1997-06-28 Thread Debian user mail

Ah, the wonders of sendmail.  In the out-of-the-box configuration of
sendmail, it passes mail along in background mode.  One might think that
this means it does everything in the background.  Not so, for a few small
details.  Sendmail in background mode checks the validity of the
destination address through a DNS lookup before returning control to the
sending program (i.e. pine).

If you don't mind either some delay in actually sending your mail or an
increased load on your host, you can make some changes to your sendmail
configuration to take advantage of deferred delivery mode (something I
use on my host, which is the backup Debian list server, so that I don't
get slowness during list processing).

In your /etc/mail/sendmail.cf:

# default delivery mode
O DeliveryMode=background

becomes

# default delivery mode
O DeliveryMode=deferred


In your /etc/init.d/sendmail:

Q=30m

becomes 

Q=1m

or whatever interval you'd like.  I run a variant of this on my mailing
list server at 3 seconds, but this can get out of hand very quickly unless
you use other sendmail tricks to keep sendmail from swamping your machine.
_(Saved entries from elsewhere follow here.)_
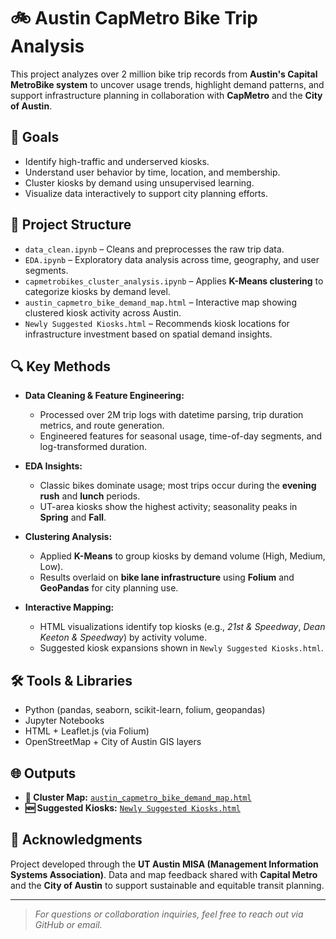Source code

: # 🚲 Austin CapMetro Bike Trip Analysis

This project analyzes over 2 million bike trip records from **Austin's Capital MetroBike system** to uncover usage trends, highlight demand patterns, and support infrastructure planning in collaboration with **CapMetro** and the **City of Austin**.

## 📌 Goals

- Identify high-traffic and underserved kiosks.
- Understand user behavior by time, location, and membership.
- Cluster kiosks by demand using unsupervised learning.
- Visualize data interactively to support city planning efforts.

## 📁 Project Structure

- `data_clean.ipynb` – Cleans and preprocesses the raw trip data.
- `EDA.ipynb` – Exploratory data analysis across time, geography, and user segments.
- `capmetrobikes_cluster_analysis.ipynb` – Applies **K-Means clustering** to categorize kiosks by demand level.
- `austin_capmetro_bike_demand_map.html` – Interactive map showing clustered kiosk activity across Austin.
- `Newly Suggested Kiosks.html` – Recommends kiosk locations for infrastructure investment based on spatial demand insights.

## 🔍 Key Methods

- **Data Cleaning & Feature Engineering:**
  - Processed over 2M trip logs with datetime parsing, trip duration metrics, and route generation.
  - Engineered features for seasonal usage, time-of-day segments, and log-transformed duration.

- **EDA Insights:**
  - Classic bikes dominate usage; most trips occur during the **evening rush** and **lunch** periods.
  - UT-area kiosks show the highest activity; seasonality peaks in **Spring** and **Fall**.

- **Clustering Analysis:**
  - Applied **K-Means** to group kiosks by demand volume (High, Medium, Low).
  - Results overlaid on **bike lane infrastructure** using **Folium** and **GeoPandas** for city planning use.

- **Interactive Mapping:**
  - HTML visualizations identify top kiosks (e.g., *21st & Speedway*, *Dean Keeton & Speedway*) by activity volume.
  - Suggested kiosk expansions shown in `Newly Suggested Kiosks.html`.

## 🛠 Tools & Libraries

- Python (pandas, seaborn, scikit-learn, folium, geopandas)
- Jupyter Notebooks
- HTML + Leaflet.js (via Folium)
- OpenStreetMap + City of Austin GIS layers

## 🌐 Outputs

- **📍 Cluster Map:** [`austin_capmetro_bike_demand_map.html`](austin_capmetro_bike_demand_map.html)
- **🆕 Suggested Kiosks:** [`Newly Suggested Kiosks.html`](Newly%20Suggested%20Kiosks.html)

## 🤝 Acknowledgments

Project developed through the **UT Austin MISA (Management Information Systems Association)**. Data and map feedback shared with **Capital Metro** and the **City of Austin** to support sustainable and equitable transit planning.

---

> *For questions or collaboration inquiries, feel free to reach out via GitHub or email.*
I've spent quite some time playing with sendmail, so feel free to ask
further questions.  I haven't used smail whatsoever, so I doubt I'd be
able to help much.

Pete Templin
[EMAIL PROTECTED]


On Wed, 25 Jun 1997, Paul Wade wrote:

 On Wed, 25 Jun 1997, Shaya Potter wrote:
 
  On Wed, 25 Jun 1997, Leandro Asnaghi-Nicastro wrote:
  
   I use Debian 1.2/Linux 2.0.29 and the Pine 3.96 package.
   But, when I send mail with it, it is very slow (it takes about 1 ou 2
   minutes to send a message).
   
   Could it be that the connection with the mail server is slow?  If
   you are on a dial-up and you are using POP3, depending on the speed of 
   your
   connection, the mail server will take it's sweet time.
   
  
  I'm not so sure, I am using sendmail on my linux box, and pine is slow
  with it.
 
 I get the same with smail and I'm not using a smarthost. I think it could
 be an smail or pine config thing, because you would think that smail would
 accept the mail right away and pine would continue. Makes me think that it
 makes an initial delivery attempt at the time. I know that when I have
 mail in the retry spool, pine runs normally.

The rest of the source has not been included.